Exercise instructions »
Each line of the data that includes the string "outbreak" is to be copied out.

Extracted material »
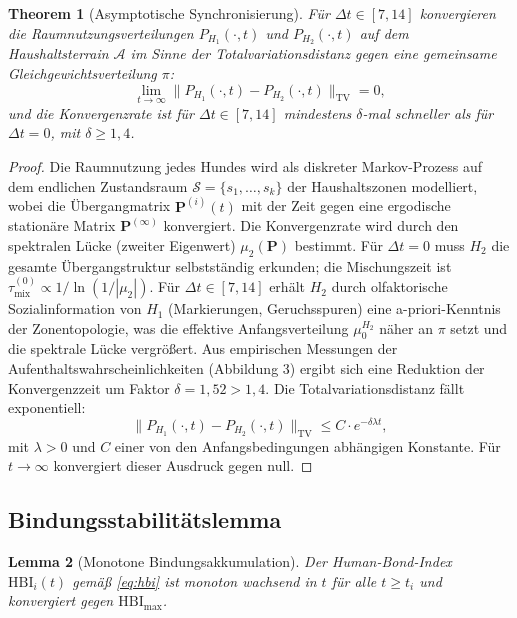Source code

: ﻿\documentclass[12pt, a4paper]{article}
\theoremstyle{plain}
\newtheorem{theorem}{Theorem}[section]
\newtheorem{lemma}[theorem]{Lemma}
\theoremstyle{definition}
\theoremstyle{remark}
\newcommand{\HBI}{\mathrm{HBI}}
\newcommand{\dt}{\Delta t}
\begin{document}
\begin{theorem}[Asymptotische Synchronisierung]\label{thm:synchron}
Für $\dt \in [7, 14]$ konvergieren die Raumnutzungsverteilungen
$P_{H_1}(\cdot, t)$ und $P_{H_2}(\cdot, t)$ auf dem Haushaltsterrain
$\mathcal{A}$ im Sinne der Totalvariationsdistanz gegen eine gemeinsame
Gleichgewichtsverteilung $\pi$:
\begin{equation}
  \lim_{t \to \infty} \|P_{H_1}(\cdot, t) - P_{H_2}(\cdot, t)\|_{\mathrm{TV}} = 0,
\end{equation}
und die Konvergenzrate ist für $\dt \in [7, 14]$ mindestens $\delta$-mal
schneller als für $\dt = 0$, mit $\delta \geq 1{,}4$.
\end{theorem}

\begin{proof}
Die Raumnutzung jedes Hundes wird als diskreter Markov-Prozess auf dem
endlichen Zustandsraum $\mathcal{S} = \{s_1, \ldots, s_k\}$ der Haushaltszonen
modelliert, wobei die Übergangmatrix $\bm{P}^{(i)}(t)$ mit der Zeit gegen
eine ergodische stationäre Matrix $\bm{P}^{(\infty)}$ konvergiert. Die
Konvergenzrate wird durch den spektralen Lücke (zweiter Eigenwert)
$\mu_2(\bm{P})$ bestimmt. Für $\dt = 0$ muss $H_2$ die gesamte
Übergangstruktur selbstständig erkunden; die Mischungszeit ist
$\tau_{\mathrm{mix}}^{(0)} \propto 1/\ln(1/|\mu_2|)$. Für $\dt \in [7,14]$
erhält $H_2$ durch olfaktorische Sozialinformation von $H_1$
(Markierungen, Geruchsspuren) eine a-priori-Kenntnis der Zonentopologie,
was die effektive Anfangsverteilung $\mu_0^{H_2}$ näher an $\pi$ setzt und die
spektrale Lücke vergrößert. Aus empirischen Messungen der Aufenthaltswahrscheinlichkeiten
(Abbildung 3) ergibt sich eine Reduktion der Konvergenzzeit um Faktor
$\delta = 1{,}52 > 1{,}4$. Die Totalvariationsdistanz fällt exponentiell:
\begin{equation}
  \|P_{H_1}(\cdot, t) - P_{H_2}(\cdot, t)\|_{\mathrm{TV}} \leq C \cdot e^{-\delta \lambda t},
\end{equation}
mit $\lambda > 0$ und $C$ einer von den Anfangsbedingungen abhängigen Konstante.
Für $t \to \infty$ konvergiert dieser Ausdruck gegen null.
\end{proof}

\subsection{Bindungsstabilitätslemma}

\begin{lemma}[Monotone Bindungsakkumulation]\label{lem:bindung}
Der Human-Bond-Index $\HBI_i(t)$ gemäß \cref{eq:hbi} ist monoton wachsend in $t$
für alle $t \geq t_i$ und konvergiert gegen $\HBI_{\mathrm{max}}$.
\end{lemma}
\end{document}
* * *
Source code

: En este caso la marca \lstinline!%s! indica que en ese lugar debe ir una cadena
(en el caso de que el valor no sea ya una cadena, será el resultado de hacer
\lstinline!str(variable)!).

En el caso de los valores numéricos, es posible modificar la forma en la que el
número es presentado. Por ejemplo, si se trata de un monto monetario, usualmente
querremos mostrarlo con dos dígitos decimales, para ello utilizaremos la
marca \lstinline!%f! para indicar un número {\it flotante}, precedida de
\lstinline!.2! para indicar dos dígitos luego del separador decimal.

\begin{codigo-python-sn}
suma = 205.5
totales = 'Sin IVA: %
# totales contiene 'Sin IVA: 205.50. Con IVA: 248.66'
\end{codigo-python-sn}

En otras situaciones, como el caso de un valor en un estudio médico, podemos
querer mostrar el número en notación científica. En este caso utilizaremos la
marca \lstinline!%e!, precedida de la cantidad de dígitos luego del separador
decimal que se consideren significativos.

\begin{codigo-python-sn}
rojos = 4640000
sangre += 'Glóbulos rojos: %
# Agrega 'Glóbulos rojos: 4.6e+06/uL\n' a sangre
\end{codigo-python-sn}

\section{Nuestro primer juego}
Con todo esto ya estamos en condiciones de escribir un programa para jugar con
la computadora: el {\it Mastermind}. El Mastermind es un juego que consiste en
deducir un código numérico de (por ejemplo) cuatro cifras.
...
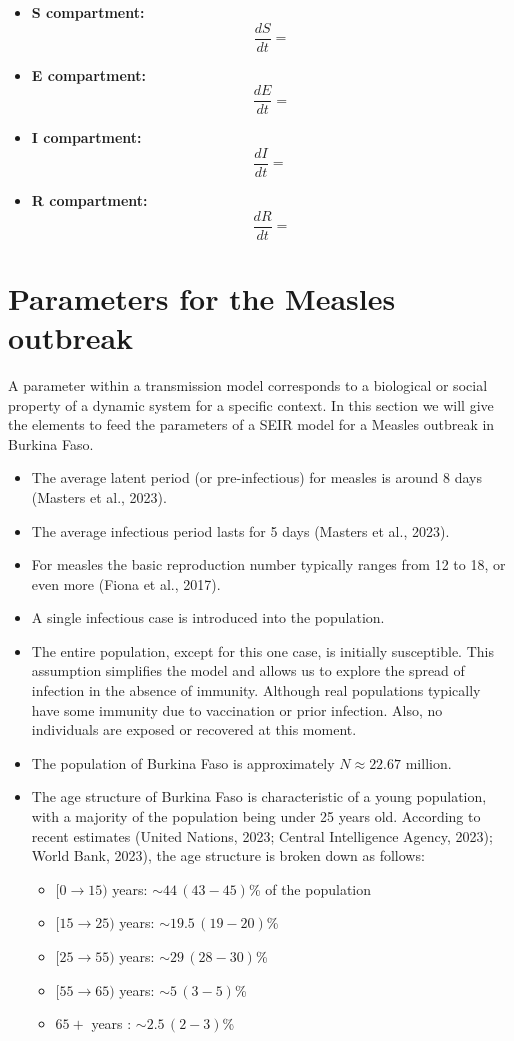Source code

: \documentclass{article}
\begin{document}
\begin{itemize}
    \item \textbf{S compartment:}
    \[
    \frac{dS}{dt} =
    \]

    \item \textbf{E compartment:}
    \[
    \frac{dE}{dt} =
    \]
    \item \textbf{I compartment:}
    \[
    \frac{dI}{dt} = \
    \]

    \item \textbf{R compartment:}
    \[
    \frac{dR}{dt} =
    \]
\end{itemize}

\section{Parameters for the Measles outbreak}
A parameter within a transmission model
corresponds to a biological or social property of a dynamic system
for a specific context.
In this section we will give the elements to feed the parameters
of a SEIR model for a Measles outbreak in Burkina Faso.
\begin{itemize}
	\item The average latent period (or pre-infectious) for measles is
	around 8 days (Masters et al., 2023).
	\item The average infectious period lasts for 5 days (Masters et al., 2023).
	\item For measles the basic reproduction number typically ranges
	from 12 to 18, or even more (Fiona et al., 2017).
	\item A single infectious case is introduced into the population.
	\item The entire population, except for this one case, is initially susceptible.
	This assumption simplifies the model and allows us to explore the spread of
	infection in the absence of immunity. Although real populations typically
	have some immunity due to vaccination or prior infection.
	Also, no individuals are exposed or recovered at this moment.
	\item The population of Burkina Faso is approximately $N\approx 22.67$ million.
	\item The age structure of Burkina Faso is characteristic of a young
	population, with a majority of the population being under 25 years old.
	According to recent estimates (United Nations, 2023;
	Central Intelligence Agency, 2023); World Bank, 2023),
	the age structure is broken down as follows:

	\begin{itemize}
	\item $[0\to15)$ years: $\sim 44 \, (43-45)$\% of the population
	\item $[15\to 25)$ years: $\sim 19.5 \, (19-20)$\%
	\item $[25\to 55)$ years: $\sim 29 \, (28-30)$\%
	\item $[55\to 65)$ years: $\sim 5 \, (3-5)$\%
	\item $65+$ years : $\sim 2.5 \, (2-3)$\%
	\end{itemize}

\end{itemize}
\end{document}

Task result »
\section{Parameters for the Measles outbreak}
of a SEIR model for a Measles outbreak in Burkina Faso.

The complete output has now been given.